May 5th, 2009 | By Justice Litle | Category: Featured

As the markets would tell it, the swine flu epidemic is little more than a tempest in a teacup. But, sad to say, the danger here remains far greater than it seems…

Before we begin, a word in honor of Monday’s stage-five rocket launch of a rally. Or should I say, rally on top of rally.

As a caveat, these words are being written some two hours and change before market close. Regardless of where that close may be, however, it simply must be said – watching what seemed to be nearly every risk-related asset in the world catch a gigantic bid simultaneously was, in a word, awesome.

(Your humble editor was so transfixed by the sight, he felt verbally transported back to his seventh-grade skateboarding days.)

The world, it seems, is pounding the table for a V-shaped recovery. Maybe even a slightly leftward-tilting V, to make more room for a right-side trajectory of almost straight up.

So what is this?

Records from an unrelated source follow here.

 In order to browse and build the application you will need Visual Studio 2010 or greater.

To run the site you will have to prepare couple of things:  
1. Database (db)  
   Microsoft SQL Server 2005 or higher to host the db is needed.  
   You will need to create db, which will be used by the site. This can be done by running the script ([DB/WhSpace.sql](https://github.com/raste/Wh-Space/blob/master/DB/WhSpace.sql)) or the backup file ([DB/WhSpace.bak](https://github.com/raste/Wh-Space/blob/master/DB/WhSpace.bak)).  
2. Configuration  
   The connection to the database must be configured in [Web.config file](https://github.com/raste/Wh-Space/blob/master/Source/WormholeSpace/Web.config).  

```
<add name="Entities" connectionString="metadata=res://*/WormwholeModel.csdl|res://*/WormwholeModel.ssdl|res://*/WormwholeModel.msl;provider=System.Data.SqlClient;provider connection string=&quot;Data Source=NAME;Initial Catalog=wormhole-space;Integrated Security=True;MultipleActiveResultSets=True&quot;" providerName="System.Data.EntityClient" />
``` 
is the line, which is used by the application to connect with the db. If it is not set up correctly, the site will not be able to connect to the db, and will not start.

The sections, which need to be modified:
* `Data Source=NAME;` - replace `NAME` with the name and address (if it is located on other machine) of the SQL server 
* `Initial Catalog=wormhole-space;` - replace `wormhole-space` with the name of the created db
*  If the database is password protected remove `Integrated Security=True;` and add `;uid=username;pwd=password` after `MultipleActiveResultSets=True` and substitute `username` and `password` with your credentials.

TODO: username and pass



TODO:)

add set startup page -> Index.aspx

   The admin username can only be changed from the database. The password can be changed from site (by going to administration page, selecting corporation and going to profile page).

Is it the mother of all short squeezes, as such to slay the mightiest of caught-out quant funds, making all past squeezes look positively Lilliputian in comparison?

Is it the blowoff top-of-tops, as every long-only fund manager on the planet loses his mind with fear that the great new bull market is leaving him behind, thus forcing him (or her) to buy with a frenzy reminiscent of Duke and Duke watching their fortunes evaporate in the frozen orange juice pit?

Or could it be, just might it be, the unexpectedly early beginnings of a great new inflationary phase – a paper wind-tunnel destined for the heavens, in which the trillions upon paper trillions pumped into the global economy’s backside result in worldwide equity markets that look Zimbabwe’s?

If the latter, then one might expect the Dow Jones to double – and gold to more than triple and silver to quintuple.

But anyhow, I digress. My intent today was to usurp the “grumpy old man” role from my professorial colleague Adam Lass, and in that guise sound an unpleasant (but necessary) note on swine flu.

Should We Pooh-Pooh the Flu?

The cool kid move, for now, is dismissing swine flu (or type A H1N1 influenza to be precise) as an overblown hoax.

The WHO – as in World Health Organization, not Pete Townshend & Co. – has faced a blast of snarky criticism from those who felt that the raising of the alarm to threat level 5, one notch below full-blown pandemic, was an irresponsible act of overkill.

“After all,” the critics scoff, “the plain old brown bag flu kills tens of thousands of Americans every year, and no one has bothered to sound the alarm about that. Surely a mere handful of deaths is little more than an excuse for the media to gin up panic.”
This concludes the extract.